▶ **WHAT THE EXERCISE ASKS**:
What is needed is a word-for-word copy of all the entries, minus the pictures.
##### RECORD EXTRACTS
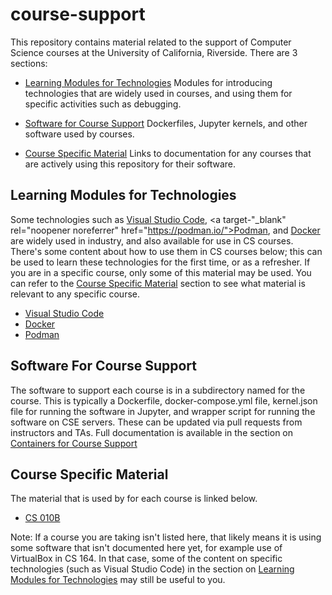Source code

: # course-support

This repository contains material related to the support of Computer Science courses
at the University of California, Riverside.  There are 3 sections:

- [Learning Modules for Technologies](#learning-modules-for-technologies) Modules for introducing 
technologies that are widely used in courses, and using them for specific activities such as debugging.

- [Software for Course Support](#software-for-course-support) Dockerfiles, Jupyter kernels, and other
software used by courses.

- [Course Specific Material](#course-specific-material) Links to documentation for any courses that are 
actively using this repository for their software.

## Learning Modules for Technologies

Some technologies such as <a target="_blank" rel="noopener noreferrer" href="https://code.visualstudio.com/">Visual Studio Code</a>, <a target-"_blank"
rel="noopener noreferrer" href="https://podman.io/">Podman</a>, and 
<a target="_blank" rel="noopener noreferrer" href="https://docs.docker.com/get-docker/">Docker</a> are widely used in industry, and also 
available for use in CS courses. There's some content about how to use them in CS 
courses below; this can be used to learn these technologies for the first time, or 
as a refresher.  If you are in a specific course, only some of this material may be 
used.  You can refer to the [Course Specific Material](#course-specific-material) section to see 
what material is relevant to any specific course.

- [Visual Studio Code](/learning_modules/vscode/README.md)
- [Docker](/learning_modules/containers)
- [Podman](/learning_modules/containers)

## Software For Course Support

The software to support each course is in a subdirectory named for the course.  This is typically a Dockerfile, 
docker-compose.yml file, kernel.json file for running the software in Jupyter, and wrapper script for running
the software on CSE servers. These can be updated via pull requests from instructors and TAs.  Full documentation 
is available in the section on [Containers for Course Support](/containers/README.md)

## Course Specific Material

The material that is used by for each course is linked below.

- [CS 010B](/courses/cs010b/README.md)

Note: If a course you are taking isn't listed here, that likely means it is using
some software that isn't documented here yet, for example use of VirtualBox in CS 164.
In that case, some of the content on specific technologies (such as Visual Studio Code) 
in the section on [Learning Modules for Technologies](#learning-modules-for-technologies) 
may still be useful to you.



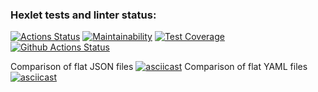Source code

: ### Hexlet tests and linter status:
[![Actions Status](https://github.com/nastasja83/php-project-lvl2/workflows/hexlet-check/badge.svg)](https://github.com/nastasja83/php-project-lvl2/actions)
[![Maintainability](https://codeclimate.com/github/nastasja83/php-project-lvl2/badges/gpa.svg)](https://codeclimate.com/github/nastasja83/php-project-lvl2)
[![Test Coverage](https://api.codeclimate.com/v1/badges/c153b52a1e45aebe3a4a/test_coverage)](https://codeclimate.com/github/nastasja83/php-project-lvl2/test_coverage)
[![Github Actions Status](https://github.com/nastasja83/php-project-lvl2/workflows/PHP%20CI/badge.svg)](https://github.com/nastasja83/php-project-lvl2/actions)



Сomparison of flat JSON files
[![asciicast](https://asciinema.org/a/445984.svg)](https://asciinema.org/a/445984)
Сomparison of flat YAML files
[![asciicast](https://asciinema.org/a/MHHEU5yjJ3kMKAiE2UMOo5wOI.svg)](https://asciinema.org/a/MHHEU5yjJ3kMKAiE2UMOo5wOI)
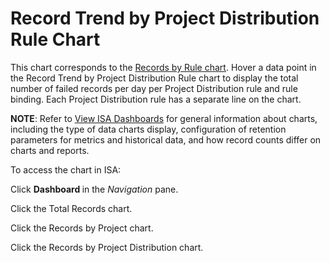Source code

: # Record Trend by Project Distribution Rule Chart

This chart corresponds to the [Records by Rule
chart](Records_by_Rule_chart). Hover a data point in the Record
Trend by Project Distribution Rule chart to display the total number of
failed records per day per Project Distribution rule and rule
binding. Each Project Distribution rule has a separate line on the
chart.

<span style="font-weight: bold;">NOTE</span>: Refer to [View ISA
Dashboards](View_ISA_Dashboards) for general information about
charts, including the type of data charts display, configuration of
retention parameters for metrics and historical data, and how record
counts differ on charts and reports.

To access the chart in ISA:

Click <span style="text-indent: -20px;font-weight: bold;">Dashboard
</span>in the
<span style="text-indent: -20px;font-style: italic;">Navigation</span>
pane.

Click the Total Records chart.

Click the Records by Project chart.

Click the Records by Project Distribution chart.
##########
▶ **TASK RESULT**:
Source code

: # course-support

This repository contains material related to the support of Computer Science courses
at the University of California, Riverside.  There are 3 sections:

- [Learning Modules for Technologies](#learning-modules-for-technologies) Modules for introducing 
technologies that are widely used in courses, and using them for specific activities such as debugging.

- [Software for Course Support](#software-for-course-support) Dockerfiles, Jupyter kernels, and other
software used by courses.

- [Course Specific Material](#course-specific-material) Links to documentation for any courses that are 
actively using this repository for their software.

## Learning Modules for Technologies

Some technologies such as <a target="_blank" rel="noopener noreferrer" href="https://code.visualstudio.com/">Visual Studio Code</a>, <a target-"_blank"
rel="noopener noreferrer" href="https://podman.io/">Podman</a>, and 
<a target="_blank" rel="noopener noreferrer" href="https://docs.docker.com/get-docker/">Docker</a> are widely used in industry, and also 
available for use in CS courses. There's some content about how to use them in CS 
courses below; this can be used to learn these technologies for the first time, or 
as a refresher.  If you are in a specific course, only some of this material may be 
used.  You can refer to the [Course Specific Material](#course-specific-material) section to see 
what material is relevant to any specific course.

- [Visual Studio Code](/learning_modules/vscode/README.md)
- [Docker](/learning_modules/containers)
- [Podman](/learning_modules/containers)

## Software For Course Support

The software to support each course is in a subdirectory named for the course.  This is typically a Dockerfile, 
docker-compose.yml file, kernel.json file for running the software in Jupyter, and wrapper script for running
the software on CSE servers. These can be updated via pull requests from instructors and TAs.  Full documentation 
is available in the section on [Containers for Course Support](/containers/README.md)

## Course Specific Material

The material that is used by for each course is linked below.

- [CS 010B](/courses/cs010b/README.md)

Note: If a course you are taking isn't listed here, that likely means it is using
some software that isn't documented here yet, for example use of VirtualBox in CS 164.
In that case, some of the content on specific technologies (such as Visual Studio Code) 
in the section on [Learning Modules for Technologies](#learning-modules-for-technologies) 
may still be useful to you.



Source code

: ### Hexlet tests and linter status:
[![Actions Status](https://github.com/nastasja83/php-project-lvl2/workflows/hexlet-check/badge.svg)](https://github.com/nastasja83/php-project-lvl2/actions)
[![Maintainability](https://codeclimate.com/github/nastasja83/php-project-lvl2/badges/gpa.svg)](https://codeclimate.com/github/nastasja83/php-project-lvl2)
[![Test Coverage](https://api.codeclimate.com/v1/badges/c153b52a1e45aebe3a4a/test_coverage)](https://codeclimate.com/github/nastasja83/php-project-lvl2/test_coverage)
[![Github Actions Status](https://github.com/nastasja83/php-project-lvl2/workflows/PHP%20CI/badge.svg)](https://github.com/nastasja83/php-project-lvl2/actions)



Сomparison of flat JSON files
[![asciicast](https://asciinema.org/a/445984.svg)](https://asciinema.org/a/445984)
Сomparison of flat YAML files
[![asciicast](https://asciinema.org/a/MHHEU5yjJ3kMKAiE2UMOo5wOI.svg)](https://asciinema.org/a/MHHEU5yjJ3kMKAiE2UMOo5wOI)
Source code

: # Record Trend by Project Distribution Rule Chart

This chart corresponds to the [Records by Rule
chart](Records_by_Rule_chart). Hover a data point in the Record
Trend by Project Distribution Rule chart to display the total number of
failed records per day per Project Distribution rule and rule
binding. Each Project Distribution rule has a separate line on the
chart.

<span style="font-weight: bold;">NOTE</span>: Refer to [View ISA
Dashboards](View_ISA_Dashboards) for general information about
charts, including the type of data charts display, configuration of
retention parameters for metrics and historical data, and how record
counts differ on charts and reports.

To access the chart in ISA:

Click <span style="text-indent: -20px;font-weight: bold;">Dashboard
</span>in the
<span style="text-indent: -20px;font-style: italic;">Navigation</span>
pane.

Click the Total Records chart.

Click the Records by Project chart.

Click the Records by Project Distribution chart.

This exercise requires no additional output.